Chromebooks have been around since 2011, odds are you may have used one or at least seen one in a local store. Chromebooks run Google’s Chrome Operating System and tied to the Google application ecosystem. Let’s take a look at some Pro’s and Con’s about using a Chromebook.
Pro: Linux-based operating system specifically designed by Google does not need anti-virus or is impervious to 99.999% of malware you will come across.
Con: Common PC-oriented applications cannot be used. Including Microsoft Office (desktop), Adobe Photoshop, Mozilla Firefox, etc. However many of these applications have analogous software or lightweight versions available via the Chrome Web Store.
Pro: Fast boot times and well known interfaces. If you’ve used the Google Chrome web browser or an Android-powered phone, you will feel right at home with a Chromebook.
Con: Limited hardware available. Many times the hardware specs of Chromebooks will be much lower that full-fledged laptops running Windows or Mac OS. However, Chrome OS and applications are so lightweight, that the hardware they ship with is more than capable.

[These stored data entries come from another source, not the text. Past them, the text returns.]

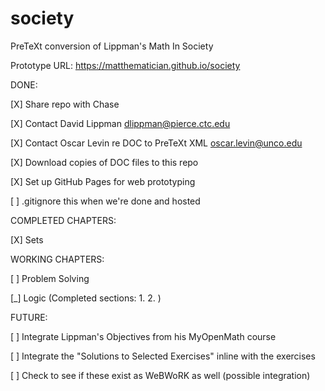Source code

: # society
PreTeXt conversion of Lippman's Math In Society

Prototype URL: https://matthematician.github.io/society

DONE:

[X] Share repo with Chase

[X] Contact David Lippman dlippman@pierce.ctc.edu

[X] Contact Oscar Levin re DOC to PreTeXt XML oscar.levin@unco.edu

[X] Download copies of DOC files to this repo

[X] Set up GitHub Pages for web prototyping

  [ ] .gitignore this when we're done and hosted

COMPLETED CHAPTERS:

[X] Sets

WORKING CHAPTERS:

[ ] Problem Solving 

[_] Logic (Completed sections: 1. 2. )

FUTURE:

[ ] Integrate Lippman's Objectives from his MyOpenMath course

[ ] Integrate the "Solutions to Selected Exercises" inline with the exercises

[ ] Check to see if these exist as WeBWoRK as well (possible integration)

Pro: Android Applications are coming to Chrome OS. Google is working on integrating Android apps that run on your phone or tablet to run inside of Chrome OS. Moving from one device to another will continue to become more and more seamless.
Con: People heavily integrated into the Apple ecosystem will find very few options on how to interact with their Apple-based applications and sign-in options.
Chromebooks can be very powerful devices when utilized correctly and for the majority of day-to-day uses they will fit every need you have. While they can’t fully replace your classic Windows or Apple laptop, they certainly can close the gap nicely. And their price point makes them a fantastic secondary device to keep near the couch, or a first laptop for a child.